Ontario Announces Mandatory COVID-19 Testing For All International Passengers Arriving at Pearson Airport

Ontario Announces Mandatory COVID-19 Testing For All International Passengers Arriving at Pearson Airport
Ontario Premier Doug Ford walks through the COVID-19 testing centre in the International Arrivals section at Pearson Airport in Toronto on Jan. 26, 2021. (Frank Gunn/The Canadian Press)
Isaac Teo
1/29/2021
Updated:
1/29/2021
All incoming travellers must be tested for COVID-19 upon arrival at Toronto’s Pearson Airport starting Feb. 1 at 12:01 p.m., Premier Doug Ford said on Jan. 29.
Ford also said that the province will be exploring additional testing measures at the airport and land border crossings in the coming weeks.
“We welcome the new measures announced by the federal government today, but we need a stopgap to prevent new cases, including variant cases, from arriving in Ontario until those measures are fully in place,” he said. 
“That’s why our government is taking immediate and decisive action, which includes mandatory testing of incoming international travellers and providing additional layers of protection for the people of Ontario, especially our seniors.”

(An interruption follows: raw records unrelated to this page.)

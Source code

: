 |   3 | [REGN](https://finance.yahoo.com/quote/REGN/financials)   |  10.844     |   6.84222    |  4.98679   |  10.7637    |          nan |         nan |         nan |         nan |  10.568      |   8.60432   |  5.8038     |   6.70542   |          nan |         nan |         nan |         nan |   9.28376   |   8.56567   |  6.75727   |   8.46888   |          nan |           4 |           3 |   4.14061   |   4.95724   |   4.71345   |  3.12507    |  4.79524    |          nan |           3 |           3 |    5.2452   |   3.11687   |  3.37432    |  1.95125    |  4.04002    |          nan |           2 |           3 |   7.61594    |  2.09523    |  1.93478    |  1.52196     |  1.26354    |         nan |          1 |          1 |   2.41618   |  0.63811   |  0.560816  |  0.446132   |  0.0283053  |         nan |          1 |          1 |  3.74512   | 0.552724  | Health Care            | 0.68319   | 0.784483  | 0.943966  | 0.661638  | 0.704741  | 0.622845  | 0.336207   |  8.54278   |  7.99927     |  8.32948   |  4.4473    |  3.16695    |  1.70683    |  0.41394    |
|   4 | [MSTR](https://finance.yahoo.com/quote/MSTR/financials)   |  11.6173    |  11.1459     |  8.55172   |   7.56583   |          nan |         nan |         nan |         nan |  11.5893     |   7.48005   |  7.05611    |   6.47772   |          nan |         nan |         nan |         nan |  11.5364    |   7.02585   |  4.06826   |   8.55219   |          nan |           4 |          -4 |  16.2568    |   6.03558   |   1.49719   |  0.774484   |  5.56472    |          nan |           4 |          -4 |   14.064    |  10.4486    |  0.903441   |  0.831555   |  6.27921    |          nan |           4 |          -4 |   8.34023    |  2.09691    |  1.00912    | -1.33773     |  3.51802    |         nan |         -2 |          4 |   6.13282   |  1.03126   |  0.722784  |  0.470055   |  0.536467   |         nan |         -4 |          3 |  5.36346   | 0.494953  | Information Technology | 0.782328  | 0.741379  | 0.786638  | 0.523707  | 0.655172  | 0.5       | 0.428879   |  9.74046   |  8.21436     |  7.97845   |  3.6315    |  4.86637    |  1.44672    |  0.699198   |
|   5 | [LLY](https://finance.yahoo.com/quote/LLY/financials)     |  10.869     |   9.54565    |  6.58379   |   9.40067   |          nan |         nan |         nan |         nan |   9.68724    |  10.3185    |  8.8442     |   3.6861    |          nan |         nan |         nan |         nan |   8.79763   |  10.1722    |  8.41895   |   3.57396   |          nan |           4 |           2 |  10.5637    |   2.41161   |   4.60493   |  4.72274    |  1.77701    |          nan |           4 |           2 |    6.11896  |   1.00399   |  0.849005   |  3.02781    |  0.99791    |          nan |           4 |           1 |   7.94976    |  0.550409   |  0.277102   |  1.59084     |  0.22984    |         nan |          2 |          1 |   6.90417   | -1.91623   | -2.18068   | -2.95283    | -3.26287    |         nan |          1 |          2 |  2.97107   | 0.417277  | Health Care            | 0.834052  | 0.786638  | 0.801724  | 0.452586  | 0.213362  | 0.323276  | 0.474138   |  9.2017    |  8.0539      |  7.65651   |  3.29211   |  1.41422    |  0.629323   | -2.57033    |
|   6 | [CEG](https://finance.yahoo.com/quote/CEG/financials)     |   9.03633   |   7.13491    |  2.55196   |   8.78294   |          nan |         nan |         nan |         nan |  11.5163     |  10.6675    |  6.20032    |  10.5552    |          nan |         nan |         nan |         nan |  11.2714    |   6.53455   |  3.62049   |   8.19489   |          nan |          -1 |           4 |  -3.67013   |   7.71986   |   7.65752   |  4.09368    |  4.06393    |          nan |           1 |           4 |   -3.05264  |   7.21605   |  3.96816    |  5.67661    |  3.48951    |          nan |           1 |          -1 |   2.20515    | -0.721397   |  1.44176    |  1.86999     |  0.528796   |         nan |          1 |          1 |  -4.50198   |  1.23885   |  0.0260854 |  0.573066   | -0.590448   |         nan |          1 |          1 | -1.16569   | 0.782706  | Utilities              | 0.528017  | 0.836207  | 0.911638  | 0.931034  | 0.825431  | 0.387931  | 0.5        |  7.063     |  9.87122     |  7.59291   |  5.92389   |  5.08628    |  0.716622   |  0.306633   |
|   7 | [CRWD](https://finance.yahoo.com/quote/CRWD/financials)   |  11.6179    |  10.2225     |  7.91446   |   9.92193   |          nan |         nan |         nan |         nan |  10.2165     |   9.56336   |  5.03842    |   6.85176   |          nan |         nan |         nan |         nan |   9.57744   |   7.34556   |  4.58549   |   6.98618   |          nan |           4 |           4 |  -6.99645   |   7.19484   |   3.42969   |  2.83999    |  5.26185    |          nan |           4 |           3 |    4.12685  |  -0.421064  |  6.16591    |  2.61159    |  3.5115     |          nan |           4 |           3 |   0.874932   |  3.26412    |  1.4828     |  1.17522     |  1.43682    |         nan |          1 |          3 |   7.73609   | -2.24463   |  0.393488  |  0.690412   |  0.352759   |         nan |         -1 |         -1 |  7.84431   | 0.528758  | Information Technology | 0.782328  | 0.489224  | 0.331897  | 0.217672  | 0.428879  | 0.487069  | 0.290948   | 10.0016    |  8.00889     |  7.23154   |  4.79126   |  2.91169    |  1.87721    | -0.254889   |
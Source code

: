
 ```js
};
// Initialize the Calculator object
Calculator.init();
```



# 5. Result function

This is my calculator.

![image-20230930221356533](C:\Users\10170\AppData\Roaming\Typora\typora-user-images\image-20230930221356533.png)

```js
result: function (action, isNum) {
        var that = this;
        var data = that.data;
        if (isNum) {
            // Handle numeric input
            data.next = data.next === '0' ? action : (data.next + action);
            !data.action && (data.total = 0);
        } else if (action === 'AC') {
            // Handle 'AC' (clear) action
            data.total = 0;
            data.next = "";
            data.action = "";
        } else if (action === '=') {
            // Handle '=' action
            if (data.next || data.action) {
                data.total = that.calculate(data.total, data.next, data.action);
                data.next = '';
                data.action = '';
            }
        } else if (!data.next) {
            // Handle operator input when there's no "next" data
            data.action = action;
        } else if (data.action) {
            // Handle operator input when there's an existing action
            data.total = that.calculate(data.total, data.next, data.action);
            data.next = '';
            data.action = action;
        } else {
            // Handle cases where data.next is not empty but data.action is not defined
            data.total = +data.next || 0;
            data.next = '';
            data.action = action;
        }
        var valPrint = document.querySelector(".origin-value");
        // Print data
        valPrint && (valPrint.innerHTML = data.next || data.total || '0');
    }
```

Ontario’s first COVID-19 UK variant case was confirmed last month and was due to international travel. As of Thursday, the province had reported 51 cases of the variant, with more testing underway to determine if further spread has taken place.

Besides the mandatory testing at Pearson, Ford announced a six-point plan which he said will help “stop this virus in its tracks”:
  • Enhanced screening and sequencing to take effect on Feb. 3. This new measure will be led by Public Health Ontario (PHO), the provincial diagnostic lab network to ramp up capacity to screen all positive COVID-19 tests in Ontario for known variants within two to three days of initial processing. PHO will also undertake and coordinate genomic sequencing efforts to identify new and emerging variants by sequencing up to 10 percent of all positive tests by Feb. 17.
  • Maintain public health measures - lifting of these measures will not be considered at this time until more information on variant spread is known and overall trends in public health indicators improve. 
  • Strengthen case and contact management - continue supporting public health units to ensure cases and contacts are reached as soon as possible and monitored through their quarantine period.
  • Enhancing protections for vulnerable populations - province will continue with the accelerated vaccination of residents in long-term care, high-risk retirement and First Nations eldercare homes
  • Leveraging data - the province will work with a made-in-Ontario technology company DNAstack to immediately establish a genomics databank and real-time analytics dashboard to identify known and emerging variants of COVID-19.